Rules: CPL 210.15(2)(c); 22 NYCRR 100.2; 100.2(A); 100.2(B); 100.3(E)(1); 100.3(E)(1)(c); 100.3(E)(1)(d)(i)-(iii); 100.3(E)(1)(e); Opinions 19-58; 16-140; 93-28.
A town justice asks about his/her ethical duties involving the public defender’s office, once his/her non-attorney spouse begins working there as an eligibility investigator. We understand the public defender initially screens defendants for financial eligibility by assigning an eligibility investigator to review their financial information. Thereafter, if the defendant meets specified criteria, the public defender accepts him/her as a client and accompanies him/her to court. The judge then formally appoints the public defender’s office to represent the defendant. The judge’s spouse would be one of several investigators who help determine if defendants throughout the county are eligible for indigent legal services. Although defendants screened by the judge’s spouse will likely appear before the judge, he/she will not know which eligibility investigator screened a particular defendant.
A judge must always avoid the appearance of impropriety (see 22 NYCRR 100.2) and must always in a manner that promotes public confidence in the judiciary’s integrity and impartiality (see 22 NYCRR 100.2[A]). A judge must “not allow family, social, political or other relationships to influence the judge’s judicial conduct or judgment” (see 22 NYCRR 100.2[B]). A judge is disqualified in any proceeding where his/her impartiality “might reasonably be questioned” (22 NYCRR 100.3[E]), including where the judge’s spouse is “a party” or “an officer, director or trustee of a party” (22 NYCRR 100.3[E][d][i]-[ii]), is “acting as a lawyer in the proceeding or is likely to be a material witness” (22 NYCRR 100.3[E][e]), or has an “interest that could be substantially affected by the proceeding” (22 NYCRR 100.3[E][c]; 100.3[E][d][iii]).

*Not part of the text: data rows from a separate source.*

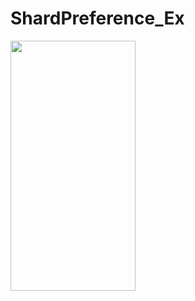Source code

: # ShardPreference_Ex

<img src="https://github.com/kdbswo/ShardPreference_Ex/assets/75184363/bb934038-1082-4581-84b5-a5f129977916"  width="200" height="400"/>
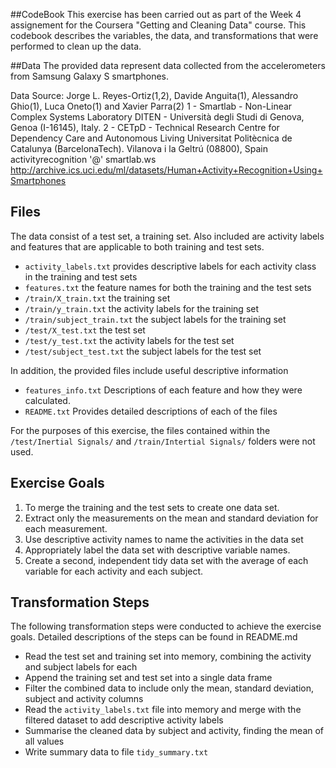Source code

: ##CodeBook
This exercise has been carried out as part of the Week 4 assignement for the Coursera "Getting and Cleaning Data" course.
This codebook describes the variables, the data, and transformations that were performed to clean up the data.

##Data
The provided data represent data collected from the accelerometers from Samsung Galaxy S smartphones.  

Data Source:
Jorge L. Reyes-Ortiz(1,2), Davide Anguita(1), Alessandro Ghio(1), Luca Oneto(1) and Xavier Parra(2)
1 - Smartlab - Non-Linear Complex Systems Laboratory
DITEN - Università degli Studi di Genova, Genoa (I-16145), Italy. 
2 - CETpD - Technical Research Centre for Dependency Care and Autonomous Living
Universitat Politècnica de Catalunya (BarcelonaTech). Vilanova i la Geltrú (08800), Spain
activityrecognition '@' smartlab.ws
http://archive.ics.uci.edu/ml/datasets/Human+Activity+Recognition+Using+Smartphones

## Files
The data consist of a test set, a training set. Also included are activity labels and features that are applicable to both training and test sets.

* `activity_labels.txt` provides descriptive labels for each activity class in the training and test sets
* `features.txt` the feature names for both the training and the test sets
* `/train/X_train.txt` the training set
* `/train/y_train.txt` the activity labels for the training set
* `/train/subject_train.txt` the subject labels for the training set
* `/test/X_test.txt` the test set
* `/test/y_test.txt` the activity labels for the test set
* `/test/subject_test.txt` the subject labels for the test set

In addition, the provided files include useful descriptive information
* `features_info.txt` Descriptions of each feature and how they were calculated.
* `README.txt` Provides detailed descriptions of each of the files

For the purposes of this exercise, the files contained within the `/test/Inertial Signals/` and `/train/Intertial Signals/` folders were not used.

## Exercise Goals
1. To merge the training and the test sets to create one data set.
2. Extract only the measurements on the mean and standard deviation for each measurement.
3. Use descriptive activity names to name the activities in the data set
4. Appropriately label the data set with descriptive variable names.
5. Create a second, independent tidy data set with the average of each variable for each activity and each subject.

## Transformation Steps
The following transformation steps were conducted to achieve the exercise goals. Detailed descriptions of the steps can be found in README.md
* Read the test set and training set into memory, combining the activity and subject labels for each
* Append the training set and test set into a single data frame
* Filter the combined data to include only the mean, standard deviation, subject and activity columns
* Read the `activity_labels.txt` file into memory and merge with the filtered dataset to add descriptive activity labels
* Summarise the cleaned data by subject and activity, finding the mean of all values
* Write summary data to file `tidy_summary.txt`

“A judge is not automatically disqualified from all matters involving a DA’s office, public defender’s office, or law enforcement agency that employs the judge’s spouse or domestic partner in a strictly clerical capacity” (Opinion 19-58). Indeed, “absent some additional factor requiring disqualification, the judge generally may preside, provided the judge concludes he/she can be impartial and discloses his/her spouse’s position” (id.). Thus, a judge may preside in narcotics cases when his/her spouse is the secretary to the narcotics bureau chief, provided he/she can be impartial (see Opinion 93-28). Also, a judge, whose spouse is the principal clerk to the District Attorney with many administrative responsibilities, is not necessarily disqualified from criminal cases (see Opinion 19-58). Rather, the judge may preside if he/she can be fair and impartial and discloses his/her spouse’s employment.

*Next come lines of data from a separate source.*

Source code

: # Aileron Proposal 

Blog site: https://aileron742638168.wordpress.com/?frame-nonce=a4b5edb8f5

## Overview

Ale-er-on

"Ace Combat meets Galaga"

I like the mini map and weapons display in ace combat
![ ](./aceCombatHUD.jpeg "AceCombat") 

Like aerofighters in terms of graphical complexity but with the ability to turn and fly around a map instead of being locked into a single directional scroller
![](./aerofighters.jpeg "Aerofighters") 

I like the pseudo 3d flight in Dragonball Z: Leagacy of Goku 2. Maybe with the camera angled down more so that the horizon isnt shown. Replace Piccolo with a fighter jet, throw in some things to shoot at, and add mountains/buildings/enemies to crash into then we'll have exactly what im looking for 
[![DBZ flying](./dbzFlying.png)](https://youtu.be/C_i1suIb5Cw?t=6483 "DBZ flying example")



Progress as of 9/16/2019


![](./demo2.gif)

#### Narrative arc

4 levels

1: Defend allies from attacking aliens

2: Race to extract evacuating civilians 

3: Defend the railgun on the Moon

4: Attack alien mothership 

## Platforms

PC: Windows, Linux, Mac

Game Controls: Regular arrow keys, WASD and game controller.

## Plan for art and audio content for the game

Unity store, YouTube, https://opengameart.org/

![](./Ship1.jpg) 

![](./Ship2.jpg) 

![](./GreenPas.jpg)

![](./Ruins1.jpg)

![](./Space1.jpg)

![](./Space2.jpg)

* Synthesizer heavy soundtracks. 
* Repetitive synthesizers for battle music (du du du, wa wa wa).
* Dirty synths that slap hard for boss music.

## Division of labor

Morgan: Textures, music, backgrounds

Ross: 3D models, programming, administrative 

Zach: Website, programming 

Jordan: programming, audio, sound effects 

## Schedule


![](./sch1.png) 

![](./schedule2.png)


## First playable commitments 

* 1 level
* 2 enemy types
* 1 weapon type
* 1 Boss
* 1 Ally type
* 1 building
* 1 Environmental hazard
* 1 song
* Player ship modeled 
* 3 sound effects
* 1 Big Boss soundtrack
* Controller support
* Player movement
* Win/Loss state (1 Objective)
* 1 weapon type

Here, the judge’s spouse would likewise work in a behind-the-scenes, non-legal capacity for a public law office, rather than a private law firm. The spouse would be one of several financial eligibility investigators and would not be assigned exclusively to a particular court. The judge will not know if his/her spouse made an eligibility determination with respect to any particular defendant. Nor is the judge necessarily bound by the public defender’s office’s eligibility determination, as he/she has his/her own independent obligations concerning the right to counsel (see generally Opinion 16-140 [“The right to counsel is unquestionably a fundamental right, rooted in common law and constitutional principles and codified by statutes” and thus “a judge’s obligations in assigning counsel for indigent defendants ‘may have constitutional dimensions’”] [citations omitted]; CPL 210.15[c]).

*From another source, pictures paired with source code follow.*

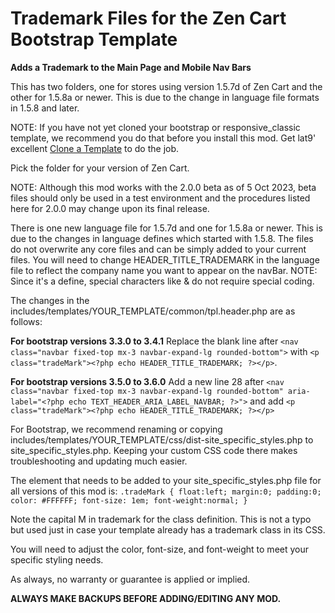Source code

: # Trademark Files for the Zen Cart Bootstrap Template
**Adds a Trademark to the Main Page and Mobile Nav Bars**

This has two folders, one for stores using version 1.5.7d of Zen Cart and the other for 1.5.8a or newer.  This is due to the change in language file formats in 1.5.8 and later.

NOTE:  If you have not yet cloned your bootstrap or responsive_classic template, we recommend you do that before you install this mod.  Get lat9' excellent [Clone a Template](https://www.zen-cart.com/downloads.php?do=file&id=2087) to do the job.

Pick the folder for your version of Zen Cart.

NOTE: Although this mod works with the 2.0.0 beta as of 5 Oct 2023, beta files should only be used in a test environment and the procedures listed here for 2.0.0 may change upon its final release.

There is one new language file for 1.5.7d and one for 1.5.8a or newer.  This is due to the changes in language defines which started with 1.5.8.  The files do not overwrite any core files and can be simply added to your current files. You will need to change HEADER_TITLE_TRADEMARK in the language file to reflect the company name you want to appear on the navBar.  NOTE:  Since it's a define, special characters like & do not require special coding.

The changes in the includes/templates/YOUR_TEMPLATE/common/tpl.header.php are as follows:

**For bootstrap versions 3.3.0 to 3.4.1**
Replace the blank line after `<nav class="navbar fixed-top mx-3 navbar-expand-lg rounded-bottom">` with `<p class="tradeMark"><?php echo HEADER_TITLE_TRADEMARK; ?></p>`.

**For bootstrap versions 3.5.0 to 3.6.0**
Add a new line 28 after `<nav class="navbar fixed-top mx-3 navbar-expand-lg rounded-bottom" aria-label="<?php echo TEXT_HEADER_ARIA_LABEL_NAVBAR; ?>">` and add `<p class="tradeMark"><?php echo HEADER_TITLE_TRADEMARK; ?></p>`

For Bootstrap, we recommend renaming or copying includes/templates/YOUR_TEMPLATE/css/dist-site_specific_styles.php to site_specific_styles.php.  Keeping your custom CSS code there makes troubleshooting and updating much easier.

The element that needs to be added to your site_specific_styles.php file for all versions of this mod is:
`.tradeMark {
float:left;
margin:0;
padding:0;
color: #FFFFFF;
font-size: 1em;
font-weight:normal;
}`

Note the capital M in trademark for the class definition.  This is not a typo but used just in case your template already has a trademark class in its CSS.

You will need to adjust the color, font-size, and font-weight to meet your specific styling needs.

As always, no warranty or guarantee is applied or implied.

**ALWAYS MAKE BACKUPS BEFORE ADDING/EDITING ANY MOD.**
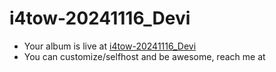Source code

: # i4tow-20241116_Devi
- Your album is live at [i4tow-20241116_Devi](https://rathnasorg.github.io/i4tow/a/i4tow-20241116_Devi/0/d750rw.github.io)
- You can customize/selfhost and be awesome, reach me at 
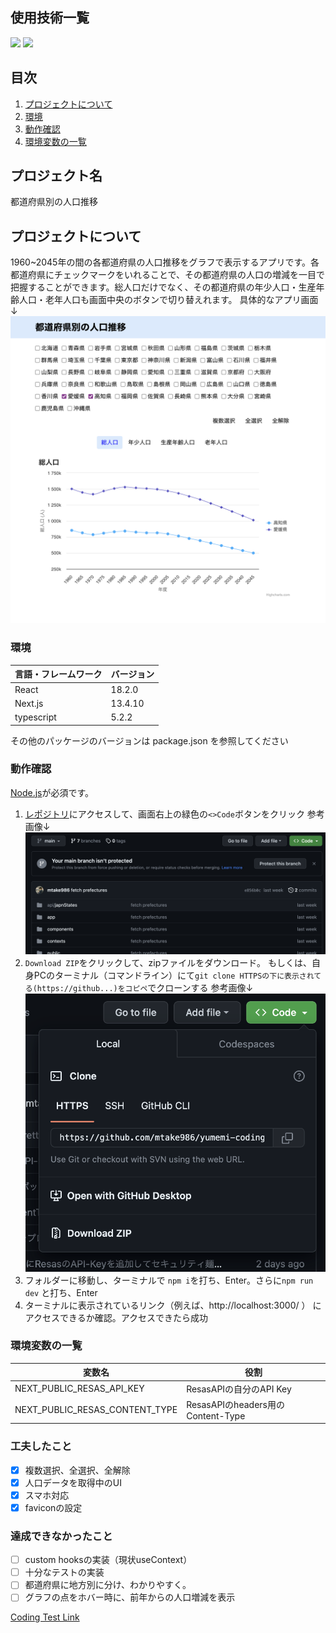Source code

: 

<div id="top"></div>

## 使用技術一覧

<p style="display: inline">
  <img src="https://img.shields.io/badge/-Next.js-000000.svg?logo=next.js&style=for-the-badge">
  <img src="https://img.shields.io/badge/-React-20232A?style=for-the-badge&logo=react&logoColor=61DAFB">
</p>

## 目次

1. [プロジェクトについて](#プロジェクトについて)
2. [環境](#環境)
3. [動作確認](#動作確認)
4. [環境変数の一覧](#環境変数の一覧)

## プロジェクト名

都道府県別の人口推移

<!-- プロジェクトについて -->

## プロジェクトについて

1960~2045年の間の各都道府県の人口推移をグラフで表示するアプリです。各都道府県にチェックマークをいれることで、その都道府県の人口の増減を一目で把握することができます。総人口だけでなく、その都道府県の年少人口・生産年齢人口・老年人口も画面中央のボタンで切り替えれます。
具体的なアプリ画面↓
![アプリ画面](./public/images/appHomePage.png "アプリ画面")
<!-- <p align="right">(<a href="#top">トップへ</a>)</p> -->

### 環境

<!-- 言語、フレームワーク、ミドルウェア、インフラの一覧とバージョンを記載 -->

| 言語・フレームワーク      | バージョン   |
| --------------------- | ---------- |
| React                 | 18.2.0     |
| Next.js               | 13.4.10    |
| typescript            | 5.2.2      |

その他のパッケージのバージョンは package.json を参照してください

### 動作確認

[Node.js](https://nodejs.org/en)が必須です。

1. [レポジトリ](https://github.com/mtake986/yumemi-coding-test)にアクセスして、画面右上の緑色の`<>Code`ボタンをクリック
参考画像↓
![緑色のCodeボタン](./public/images/greenCodeBtn.png "緑色のCodeボタン")
2. `Download ZIP`をクリックして、zipファイルをダウンロード。
もしくは、自身PCのターミナル（コマンドライン）にて`git clone HTTPSの下に表示されてる(https://github...)をコピペ`でクローンする
参考画像↓
![緑色のCodeボタンをクリックした後](./public/images/afterCodeBtnClicked.png "緑色のCodeボタンをクリックした後")
3. フォルダーに移動し、ターミナルで `npm i`を打ち、Enter。さらに`npm run dev` と打ち、Enter
4. ターミナルに表示されているリンク（例えば、http://localhost:3000/ ） にアクセスできるか確認。アクセスできたら成功

### 環境変数の一覧

| 変数名                  | 役割                                       |
| ---------------------- | ----------------------------------------- |
| NEXT_PUBLIC_RESAS_API_KEY         | ResasAPIの自分のAPI Key　           　　|
| NEXT_PUBLIC_RESAS_CONTENT_TYPE    | ResasAPIのheaders用のContent-Type　　　 | 

### 工夫したこと
- [x] 複数選択、全選択、全解除
- [x] 人口データを取得中のUI
- [x] スマホ対応
- [x] faviconの設定

### 達成できなかったこと
- [ ] custom hooksの実装（現状useContext）
- [ ] 十分なテストの実装
- [ ] 都道府県に地方別に分け、わかりやすく。
- [ ] グラフの点をホバー時に、前年からの人口増減を表示

[Coding Test Link](https://yumemi.notion.site/0e9ef27b55704d7882aab55cc86c999d)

Accordingly, we conclude the judge may preside in cases where the defendant is represented by the public defender while his/her spouse is employed as financial eligibility investigator, provided the judge “(a) can be fair and impartial and (b) discloses his/her spouse’s employment with the public defender. The judge has full discretion to preside after disclosure, even if a party objects” (Opinion 19-58 [internal citation omitted]).